To further validate the effectiveness of the cost-sensitive factors CSI and CSD in addressing class imbalance, we designed an ablation experiment. The results, shown in Fig. 6, compared with the methods without cost-sensitive factors CSI and CSD, the accuracy of CSDSResNet is improved by 1.3% and 1.3%, respectively. Macro_P is improved by 5% and 4.4%, respectively. Macro_F1 improved by 3.3% and 1.8%, respectively, indicate that the inclusion of these cost-sensitive factors enhances the classifier’s attention to and accuracy in identifying minority classes. The introduction of the cost-sensitive factor resulted in a slight decrease in Macro_Recall, which we attribute to the classifier becoming more conservative. It tends to lean towards predicting negatives to avoid false positives. This inclination enhances precision and accuracy but sacrifices recall. This observation aligns with our experimental findings.

images

Figure 6: Ablation study results of cost-sensitive loss functions

Table 3 presents the ablation study results of dual-stream residual blocks. We retained only a single path as the model’s main backbone for feature extraction, effectively degrading the model to a standard residual neural network while keeping all other components unchanged. The best results are highlighted in bold.
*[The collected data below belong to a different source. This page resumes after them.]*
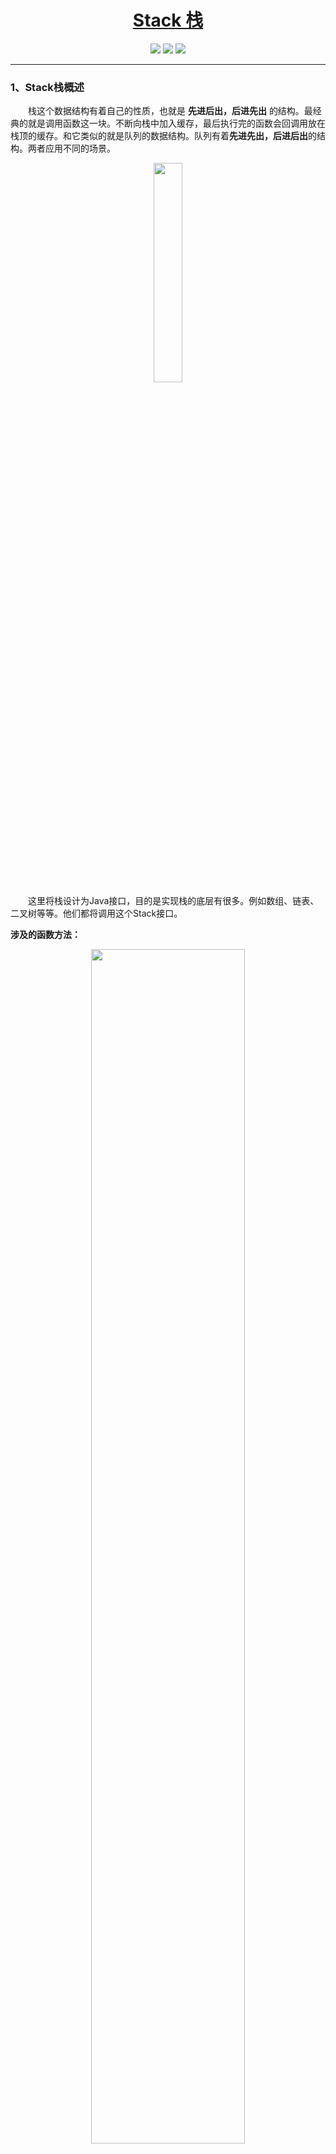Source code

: <h1 align=center><a href="https://github.com/LiYangSir/Data-Structures-and-Algorithms/tree/master/Array" target="_blank">Stack 栈</a></h1>
<div align="center">
<image src="https://img.shields.io/badge/Github-LiYangSir-brightgreen">
<image src="https://img.shields.io/badge/author-teaUrn-green">
<image src="https://img.shields.io/badge/Language-Java-orange">
</div>

---------

### 1、Stack栈概述

&emsp;&emsp;栈这个数据结构有着自己的性质，也就是 **先进后出，后进先出** 的结构。最经典的就是调用函数这一块。不断向栈中加入缓存，最后执行完的函数会回调用放在栈顶的缓存。和它类似的就是队列的数据结构。队列有着**先进先出，后进后出**的结构。两者应用不同的场景。
<div align="center">
<img src="https://markdown-liyang.oss-cn-beijing.aliyuncs.com/%E6%95%B0%E6%8D%AE%E7%BB%93%E6%9E%84%E4%B8%8E%E7%AE%97%E6%B3%95/Stack%E6%A0%88/%E6%A0%88%E7%9A%84%E6%A6%82%E5%BF%B5.png" width = "30%"/></div>
&emsp;&emsp;这里将栈设计为Java接口，目的是实现栈的底层有很多。例如数组、链表、二叉树等等。他们都将调用这个Stack接口。

**涉及的函数方法：**

<div align="center">
<img src="https://markdown-liyang.oss-cn-beijing.aliyuncs.com/%E6%95%B0%E6%8D%AE%E7%BB%93%E6%9E%84%E4%B8%8E%E7%AE%97%E6%B3%95/Stack%E6%A0%88/%E6%A6%82%E5%BF%B5%E6%80%9D%E7%BB%B4%E5%9B%BE.png" width = "70%"/></div>
涉及的函数不多，所以实现起来也会比较简单。

### 2、Stack栈的实现——基于动态数组

&emsp;&emsp;至于动态数组包含什么方法，可以参考[ Array动态数组 ](/Array/README.md)这一片文章。

#### 2.1、Stack 接口
&emsp;&emsp;包含获取Stack栈内元素的个数、是否为空、进出栈操作、以及查看栈顶元素。
```java
public interface Stack<E> {
    int getSize();
    boolean isEmpty();
    void push(E e);
    E pop();
    E peek(); //观察栈顶元素，但不取出
}
```
#### 2.2、基本操作
&emsp;&emsp;重载接口函数，返回底层数组下的大小和是否为空。

```java
@Override
public int getSize() {
    return array.getSize();
}

@Override
public boolean isEmpty() {
    return array.isEmpty();
}
```
#### 2.3 进出栈操作
&emsp;&emsp;进栈操作主要是围绕**先进后出，后进先出**的原则，即向数组后添加元素和在数组后取出元素。之所以在数组后取出元素，在[Array动态数组](/Array/README.md)这一片文章中的时间复杂度分析得出，向数组后添加和取出元素都是O(1)级别的复杂度。所将**数组末尾作为栈顶**。

```java
@Override
public void push(E e) {
    array.addLast(e);
}

@Override
public E pop() {
    return array.removeLast();
}
```
#### 2.4、查询操作
&emsp;&emsp;查询操作就是查看栈顶的元素。由于默认数组末尾为栈顶，所以查询操作就是查看数组最后一位元素是啥。

```java
@Override
public E peek() {
    return array.getLast();
}
```

### 3、Stack栈的实现——基于链表实现

&emsp;&emsp;接口和数组实现一样，这也充分体现了接口的好处。只不过底层是链表的形式存储数据。

#### 3.1、基本操作

&emsp;&emsp;重载接口函数，返回底层数组下的大小和是否为空。和数组的实现相同。

```java
@Override
public int getSize() {
    return list.getSize();
}

@Override
public boolean isEmpty() {
    return list.isEmpty();
}
```

#### 3.2 进出栈操作

&emsp;&emsp;进出栈操作和数组实现就不一样啦。虽然表面上看上去相同，实则不同。Array数组最好使用向数组末尾添加元素来降低复杂度。对于单链表来说，向头部进行所有操作的时间复杂度相同，都是O(1)级别的。但是向链尾进行的操作就是O(N)级别。所以一般都是**以链表头作为栈顶**。

```java
@Override
public void push(E e) {
    list.addFirst(e);
}

@Override
public E pop() {
    return list.removeFirst();
}

```

#### 3.3、查询操作

&emsp;&emsp;查询操作和数组实现相同，但是链表实现的一般以链表头作为栈顶。

```java
@Override
public E peek() {
    return list.getFirst();
}
```

### 4、时间复杂度分析

&emsp;&emsp;由于栈的结构比较简单，时间复杂度主要依靠底层的实现。根据下表可以得出，基于链表和基于数组的时间复杂度均为 O(1) 级别。
||动态数组|链表|
|:---:|:---:|:---:|
|进栈操作|O(1)|O(1)|
|出栈操作|O(1)|O(1)|
|查询操作|O(1)|O(1)|

### 5、栈的另一个实际应用——括号匹配

&emsp;&emsp;在实际开发过程中，括号匹配是我们经常遇到的问题。{ ( [ ] ) } 这种就是可以正确的。对于这种 { [ ] ) } 就是不匹配的问题。应用栈的结构就可以轻松解决这个问题。对于 { [ ( 执行进栈操作。对于 ) } ]则进行出栈操作，判断出栈的元素是否和 ) } ]的对立符号是否匹配。
以匹配 **{ ( ) }** 为例：

<div align=center>
<img src="https://markdown-liyang.oss-cn-beijing.aliyuncs.com/%E6%95%B0%E6%8D%AE%E7%BB%93%E6%9E%84%E4%B8%8E%E7%AE%97%E6%B3%95/Stack%E6%A0%88/%E5%8C%B9%E9%85%8D%E6%88%90%E5%8A%9F.png" width="80%">
</div>

以匹配 **{ ( ] }** 为例：

<div align=center>
<img src="https://markdown-liyang.oss-cn-beijing.aliyuncs.com/%E6%95%B0%E6%8D%AE%E7%BB%93%E6%9E%84%E4%B8%8E%E7%AE%97%E6%B3%95/Stack%E6%A0%88/%E5%8C%B9%E9%85%8D%E5%A4%B1%E8%B4%A5.png" width="60%">
</div>

```java
public boolean isValid(String s) {
        Stack<Character> stack = new Stack<>();
        for (int i = 0; i < s.length(); i++) {
            char c = s.charAt(i);  //将字符一个一个提出来
            if (c == '(' || c == '[' || c == '{')  //入栈的元素
                stack.push(c);
            else {
                if (stack.isEmpty())
                    return false;
                //观察出栈的元素是否和字符串中的字符对立。
                if (c == ')' && stack.pop() != '(') 
                    return false;
                if (c == ']' && stack.pop() != '[')
                    return false;
                if (c == '}' && stack.pop() != '{')
                    return false;
            }
        }
        return stack.isEmpty();
    }
```

更多精彩内容，大家可以转到我的主页：[主页](http://quguaiquguai.cn:8090/)
或者关注我的微信公众号：**TeaUrn**
或者扫描下方二维码进行关注。
<img src="https://markdown-liyang.oss-cn-beijing.aliyuncs.com/%E5%85%AC%E4%BC%97%E5%8F%B7%E4%BA%8C%E7%BB%B4%E7%A0%81.jpg" width=40%>



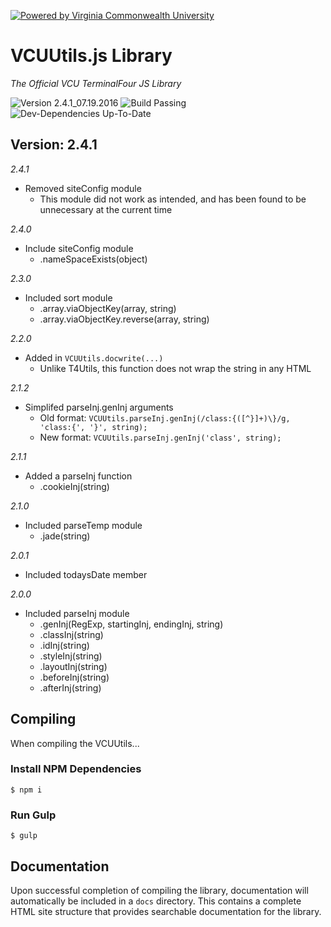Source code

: [![Powered by Virginia Commonwealth University](https://t4tools.vcu.edu/github/images/powered-by.svg?SYx5TjXAj3Cnny)](http://www.vcu.edu/)

# VCUUtils.js Library
*The Official VCU TerminalFour JS Library*

![Version 2.4.1_07.19.2016](https://img.shields.io/badge/version-2.4.1__07.19.2016-lightgrey.svg)
![Build Passing](https://img.shields.io/badge/build-passing-brightgreen.svg)
![Dev-Dependencies Up-To-Date](https://img.shields.io/badge/devDependencies-up--to--date-yellow.svg)

## Version: 2.4.1
*2.4.1*
- Removed siteConfig module
    - This module did not work as intended, and has been found to be unnecessary at the current time

*2.4.0*
- Include siteConfig module
    - .nameSpaceExists(object)

*2.3.0*
- Included sort module
    - .array.viaObjectKey(array, string)
    - .array.viaObjectKey.reverse(array, string)

*2.2.0*
- Added in `VCUUtils.docwrite(...)`
    - Unlike T4Utils, this function does not wrap the string in any HTML

*2.1.2*
- Simplifed parseInj.genInj arguments
    - Old format: `VCUUtils.parseInj.genInj(/class:{([^}]+)\}/g, 'class:{', '}', string);`
    - New format: `VCUUtils.parseInj.genInj('class', string);`

*2.1.1*
- Added a parseInj function
    - .cookieInj(string)

*2.1.0*
- Included parseTemp module
    - .jade(string)

*2.0.1*
- Included todaysDate member

*2.0.0*
- Included parseInj module
    - .genInj(RegExp, startingInj, endingInj, string)
    - .classInj(string)
    - .idInj(string)
    - .styleInj(string)
    - .layoutInj(string)
    - .beforeInj(string)
    - .afterInj(string)

## Compiling
When compiling the VCUUtils...
### Install NPM Dependencies
```
$ npm i
```
### Run Gulp
```
$ gulp
```

## Documentation
Upon successful completion of compiling the library, documentation will automatically be included in a `docs` directory. This contains a complete HTML site structure that provides searchable documentation for the library.
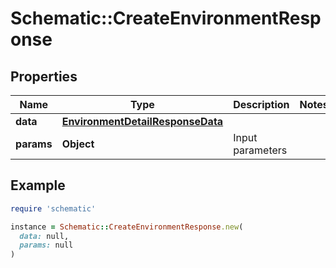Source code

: # Schematic::CreateEnvironmentResponse

## Properties

| Name | Type | Description | Notes |
| ---- | ---- | ----------- | ----- |
| **data** | [**EnvironmentDetailResponseData**](EnvironmentDetailResponseData.md) |  |  |
| **params** | **Object** | Input parameters |  |

## Example

```ruby
require 'schematic'

instance = Schematic::CreateEnvironmentResponse.new(
  data: null,
  params: null
)
```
It can be observed that the dual-stream structure achieves the best performance, with the model’s Accuracy and Macro_F1-score improving by 1.39% and 1.89%, respectively, compared to the model with only Path 1. Similarly, compared to the model with only Path 2, the Accuracy and Macro_F1-score improved by 2.02% and 2.94%, respectively. The ablation study results demonstrate that dual-stream residual blocks effectively extract and fuse high-dimensional features, enhancing the model’s learning capability.

images

4.2 Model Comparison

This subsection compares the performance of our proposed method, CSDSResNet, with several classical methods for imbalanced classification, including CSCNN, XGBoost, SVM, RUSBoost, Random Forest, Logistic Regression, SMOTE-CNN, FCSSCM, ECG-CNN and AdaBoost. Table 4 presents the performance metrics of various methods on the “DryBean” dataset. Our proposed method, CSDSResNet, outperforms all other methods across accuracy, macro precision, and macro_F1-score. For example, compared to the second-best method, CSDSResNet shows a 1.64% improvement in accuracy, a 2.48% increase in macro precision, and a 2.72% enhancement in macro F1-score. To understand which class recognition improvements most impact CSDSResNet’s overall performance, we visualized the recognition performance for each class, as shown in Fig. 7.

images

images

Figure 7: Single-class identification results on “DryBean”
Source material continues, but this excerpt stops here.